EXERCISE DETAILS — Print the entire listing. Each line must match the original exactly.

RECORDS FOR PROCESSING —
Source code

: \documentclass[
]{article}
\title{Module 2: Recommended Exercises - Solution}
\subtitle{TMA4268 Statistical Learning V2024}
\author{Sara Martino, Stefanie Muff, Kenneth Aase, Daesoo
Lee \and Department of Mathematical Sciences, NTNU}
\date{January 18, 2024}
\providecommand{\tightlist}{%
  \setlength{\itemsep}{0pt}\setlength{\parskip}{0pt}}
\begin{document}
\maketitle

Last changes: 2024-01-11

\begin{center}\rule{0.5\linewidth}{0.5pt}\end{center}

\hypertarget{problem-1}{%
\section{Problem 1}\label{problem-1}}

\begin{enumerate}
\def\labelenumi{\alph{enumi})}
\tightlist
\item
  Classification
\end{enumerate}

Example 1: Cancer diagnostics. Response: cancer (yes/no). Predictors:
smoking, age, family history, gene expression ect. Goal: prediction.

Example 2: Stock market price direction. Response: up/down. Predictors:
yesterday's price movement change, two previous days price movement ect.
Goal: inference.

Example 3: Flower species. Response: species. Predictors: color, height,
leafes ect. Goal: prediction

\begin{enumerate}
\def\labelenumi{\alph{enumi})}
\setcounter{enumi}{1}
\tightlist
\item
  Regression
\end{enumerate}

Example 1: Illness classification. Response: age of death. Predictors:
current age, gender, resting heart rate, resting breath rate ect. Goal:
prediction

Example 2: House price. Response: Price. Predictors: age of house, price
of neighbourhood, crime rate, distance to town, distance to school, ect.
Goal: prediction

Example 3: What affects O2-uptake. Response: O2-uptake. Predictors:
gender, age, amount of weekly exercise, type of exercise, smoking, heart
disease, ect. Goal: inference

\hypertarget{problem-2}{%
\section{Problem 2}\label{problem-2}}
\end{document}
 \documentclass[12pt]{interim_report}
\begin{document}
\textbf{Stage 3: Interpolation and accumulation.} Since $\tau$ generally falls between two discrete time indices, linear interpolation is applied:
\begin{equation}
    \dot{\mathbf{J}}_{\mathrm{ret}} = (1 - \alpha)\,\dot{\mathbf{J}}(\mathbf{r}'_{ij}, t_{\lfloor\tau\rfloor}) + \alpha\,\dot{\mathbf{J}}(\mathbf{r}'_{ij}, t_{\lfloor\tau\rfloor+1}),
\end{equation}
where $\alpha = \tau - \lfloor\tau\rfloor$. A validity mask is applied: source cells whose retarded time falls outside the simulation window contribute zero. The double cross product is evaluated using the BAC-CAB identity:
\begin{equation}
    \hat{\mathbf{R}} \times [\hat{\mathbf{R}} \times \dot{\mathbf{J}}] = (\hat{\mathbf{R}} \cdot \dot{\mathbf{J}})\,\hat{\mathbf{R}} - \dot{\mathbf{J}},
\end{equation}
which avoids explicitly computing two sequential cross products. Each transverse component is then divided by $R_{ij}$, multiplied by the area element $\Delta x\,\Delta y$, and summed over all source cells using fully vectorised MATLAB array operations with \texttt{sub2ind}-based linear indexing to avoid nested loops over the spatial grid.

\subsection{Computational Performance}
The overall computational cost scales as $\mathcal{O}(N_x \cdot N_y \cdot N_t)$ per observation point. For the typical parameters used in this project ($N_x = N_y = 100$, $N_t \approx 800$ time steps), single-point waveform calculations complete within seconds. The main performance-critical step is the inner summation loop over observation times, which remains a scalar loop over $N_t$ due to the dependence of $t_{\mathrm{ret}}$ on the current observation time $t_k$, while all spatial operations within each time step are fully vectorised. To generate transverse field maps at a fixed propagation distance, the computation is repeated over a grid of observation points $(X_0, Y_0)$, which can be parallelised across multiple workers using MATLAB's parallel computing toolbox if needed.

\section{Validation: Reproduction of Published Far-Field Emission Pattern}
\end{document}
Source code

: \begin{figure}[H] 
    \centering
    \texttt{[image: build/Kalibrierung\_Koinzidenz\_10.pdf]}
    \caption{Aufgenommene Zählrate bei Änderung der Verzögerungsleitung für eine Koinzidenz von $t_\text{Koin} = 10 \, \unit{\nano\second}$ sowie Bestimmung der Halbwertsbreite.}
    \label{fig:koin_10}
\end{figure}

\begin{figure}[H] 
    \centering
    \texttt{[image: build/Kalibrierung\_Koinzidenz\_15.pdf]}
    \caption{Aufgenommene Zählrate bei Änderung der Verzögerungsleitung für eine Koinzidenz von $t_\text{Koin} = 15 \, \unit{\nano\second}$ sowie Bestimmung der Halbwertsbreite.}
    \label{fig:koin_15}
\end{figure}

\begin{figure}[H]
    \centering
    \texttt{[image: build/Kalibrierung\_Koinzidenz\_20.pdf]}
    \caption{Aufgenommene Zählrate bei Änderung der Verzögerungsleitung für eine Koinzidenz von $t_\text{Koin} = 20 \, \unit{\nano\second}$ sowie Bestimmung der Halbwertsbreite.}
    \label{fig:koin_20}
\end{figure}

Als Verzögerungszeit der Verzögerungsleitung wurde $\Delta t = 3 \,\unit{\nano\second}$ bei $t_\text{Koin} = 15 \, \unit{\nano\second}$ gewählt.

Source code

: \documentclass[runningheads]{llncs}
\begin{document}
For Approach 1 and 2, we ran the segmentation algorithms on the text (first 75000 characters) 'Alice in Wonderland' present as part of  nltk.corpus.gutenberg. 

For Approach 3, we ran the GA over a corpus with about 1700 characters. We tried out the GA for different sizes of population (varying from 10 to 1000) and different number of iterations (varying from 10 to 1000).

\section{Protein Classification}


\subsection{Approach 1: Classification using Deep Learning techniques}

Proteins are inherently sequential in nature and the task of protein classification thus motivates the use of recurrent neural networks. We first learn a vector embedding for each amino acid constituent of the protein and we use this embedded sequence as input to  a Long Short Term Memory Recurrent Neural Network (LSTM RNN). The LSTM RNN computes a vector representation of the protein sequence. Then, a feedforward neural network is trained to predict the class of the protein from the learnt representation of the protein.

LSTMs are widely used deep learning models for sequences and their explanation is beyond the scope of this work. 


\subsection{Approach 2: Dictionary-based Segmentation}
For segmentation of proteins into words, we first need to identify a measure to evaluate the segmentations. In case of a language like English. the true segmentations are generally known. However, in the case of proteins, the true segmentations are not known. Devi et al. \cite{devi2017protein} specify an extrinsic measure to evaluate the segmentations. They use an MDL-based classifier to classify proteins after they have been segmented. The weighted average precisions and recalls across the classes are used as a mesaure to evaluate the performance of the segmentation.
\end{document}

REPLY —
Source code

: \documentclass[
]{article}
\title{Module 2: Recommended Exercises - Solution}
\subtitle{TMA4268 Statistical Learning V2024}
\author{Sara Martino, Stefanie Muff, Kenneth Aase, Daesoo
Lee \and Department of Mathematical Sciences, NTNU}
\date{January 18, 2024}
\providecommand{\tightlist}{%
  \setlength{\itemsep}{0pt}\setlength{\parskip}{0pt}}
\begin{document}
\maketitle

Last changes: 2024-01-11

\begin{center}\rule{0.5\linewidth}{0.5pt}\end{center}

\hypertarget{problem-1}{%
\section{Problem 1}\label{problem-1}}

\begin{enumerate}
\def\labelenumi{\alph{enumi})}
\tightlist
\item
  Classification
\end{enumerate}

Example 1: Cancer diagnostics. Response: cancer (yes/no). Predictors:
smoking, age, family history, gene expression ect. Goal: prediction.

Example 2: Stock market price direction. Response: up/down. Predictors:
yesterday's price movement change, two previous days price movement ect.
Goal: inference.

Example 3: Flower species. Response: species. Predictors: color, height,
leafes ect. Goal: prediction

\begin{enumerate}
\def\labelenumi{\alph{enumi})}
\setcounter{enumi}{1}
\tightlist
\item
  Regression
\end{enumerate}

Example 1: Illness classification. Response: age of death. Predictors:
current age, gender, resting heart rate, resting breath rate ect. Goal:
prediction

Example 2: House price. Response: Price. Predictors: age of house, price
of neighbourhood, crime rate, distance to town, distance to school, ect.
Goal: prediction

Example 3: What affects O2-uptake. Response: O2-uptake. Predictors:
gender, age, amount of weekly exercise, type of exercise, smoking, heart
disease, ect. Goal: inference

\hypertarget{problem-2}{%
\section{Problem 2}\label{problem-2}}
\end{document}
 \documentclass[12pt]{interim_report}
\begin{document}
\textbf{Stage 3: Interpolation and accumulation.} Since $\tau$ generally falls between two discrete time indices, linear interpolation is applied:
\begin{equation}
    \dot{\mathbf{J}}_{\mathrm{ret}} = (1 - \alpha)\,\dot{\mathbf{J}}(\mathbf{r}'_{ij}, t_{\lfloor\tau\rfloor}) + \alpha\,\dot{\mathbf{J}}(\mathbf{r}'_{ij}, t_{\lfloor\tau\rfloor+1}),
\end{equation}
where $\alpha = \tau - \lfloor\tau\rfloor$. A validity mask is applied: source cells whose retarded time falls outside the simulation window contribute zero. The double cross product is evaluated using the BAC-CAB identity:
\begin{equation}
    \hat{\mathbf{R}} \times [\hat{\mathbf{R}} \times \dot{\mathbf{J}}] = (\hat{\mathbf{R}} \cdot \dot{\mathbf{J}})\,\hat{\mathbf{R}} - \dot{\mathbf{J}},
\end{equation}
which avoids explicitly computing two sequential cross products. Each transverse component is then divided by $R_{ij}$, multiplied by the area element $\Delta x\,\Delta y$, and summed over all source cells using fully vectorised MATLAB array operations with \texttt{sub2ind}-based linear indexing to avoid nested loops over the spatial grid.

\subsection{Computational Performance}
The overall computational cost scales as $\mathcal{O}(N_x \cdot N_y \cdot N_t)$ per observation point. For the typical parameters used in this project ($N_x = N_y = 100$, $N_t \approx 800$ time steps), single-point waveform calculations complete within seconds. The main performance-critical step is the inner summation loop over observation times, which remains a scalar loop over $N_t$ due to the dependence of $t_{\mathrm{ret}}$ on the current observation time $t_k$, while all spatial operations within each time step are fully vectorised. To generate transverse field maps at a fixed propagation distance, the computation is repeated over a grid of observation points $(X_0, Y_0)$, which can be parallelised across multiple workers using MATLAB's parallel computing toolbox if needed.

\section{Validation: Reproduction of Published Far-Field Emission Pattern}
\end{document}
Source code

: \begin{figure}[H] 
    \centering
    \texttt{[image: build/Kalibrierung\_Koinzidenz\_10.pdf]}
    \caption{Aufgenommene Zählrate bei Änderung der Verzögerungsleitung für eine Koinzidenz von $t_\text{Koin} = 10 \, \unit{\nano\second}$ sowie Bestimmung der Halbwertsbreite.}
    \label{fig:koin_10}
\end{figure}

\begin{figure}[H] 
    \centering
    \texttt{[image: build/Kalibrierung\_Koinzidenz\_15.pdf]}
    \caption{Aufgenommene Zählrate bei Änderung der Verzögerungsleitung für eine Koinzidenz von $t_\text{Koin} = 15 \, \unit{\nano\second}$ sowie Bestimmung der Halbwertsbreite.}
    \label{fig:koin_15}
\end{figure}

\begin{figure}[H]
    \centering
    \texttt{[image: build/Kalibrierung\_Koinzidenz\_20.pdf]}
    \caption{Aufgenommene Zählrate bei Änderung der Verzögerungsleitung für eine Koinzidenz von $t_\text{Koin} = 20 \, \unit{\nano\second}$ sowie Bestimmung der Halbwertsbreite.}
    \label{fig:koin_20}
\end{figure}

Als Verzögerungszeit der Verzögerungsleitung wurde $\Delta t = 3 \,\unit{\nano\second}$ bei $t_\text{Koin} = 15 \, \unit{\nano\second}$ gewählt.

Source code

: \documentclass[runningheads]{llncs}
\begin{document}
For Approach 1 and 2, we ran the segmentation algorithms on the text (first 75000 characters) 'Alice in Wonderland' present as part of  nltk.corpus.gutenberg. 

For Approach 3, we ran the GA over a corpus with about 1700 characters. We tried out the GA for different sizes of population (varying from 10 to 1000) and different number of iterations (varying from 10 to 1000).

\section{Protein Classification}


\subsection{Approach 1: Classification using Deep Learning techniques}

Proteins are inherently sequential in nature and the task of protein classification thus motivates the use of recurrent neural networks. We first learn a vector embedding for each amino acid constituent of the protein and we use this embedded sequence as input to  a Long Short Term Memory Recurrent Neural Network (LSTM RNN). The LSTM RNN computes a vector representation of the protein sequence. Then, a feedforward neural network is trained to predict the class of the protein from the learnt representation of the protein.

LSTMs are widely used deep learning models for sequences and their explanation is beyond the scope of this work. 


\subsection{Approach 2: Dictionary-based Segmentation}
For segmentation of proteins into words, we first need to identify a measure to evaluate the segmentations. In case of a language like English. the true segmentations are generally known. However, in the case of proteins, the true segmentations are not known. Devi et al. \cite{devi2017protein} specify an extrinsic measure to evaluate the segmentations. They use an MDL-based classifier to classify proteins after they have been segmented. The weighted average precisions and recalls across the classes are used as a mesaure to evaluate the performance of the segmentation.
\end{document}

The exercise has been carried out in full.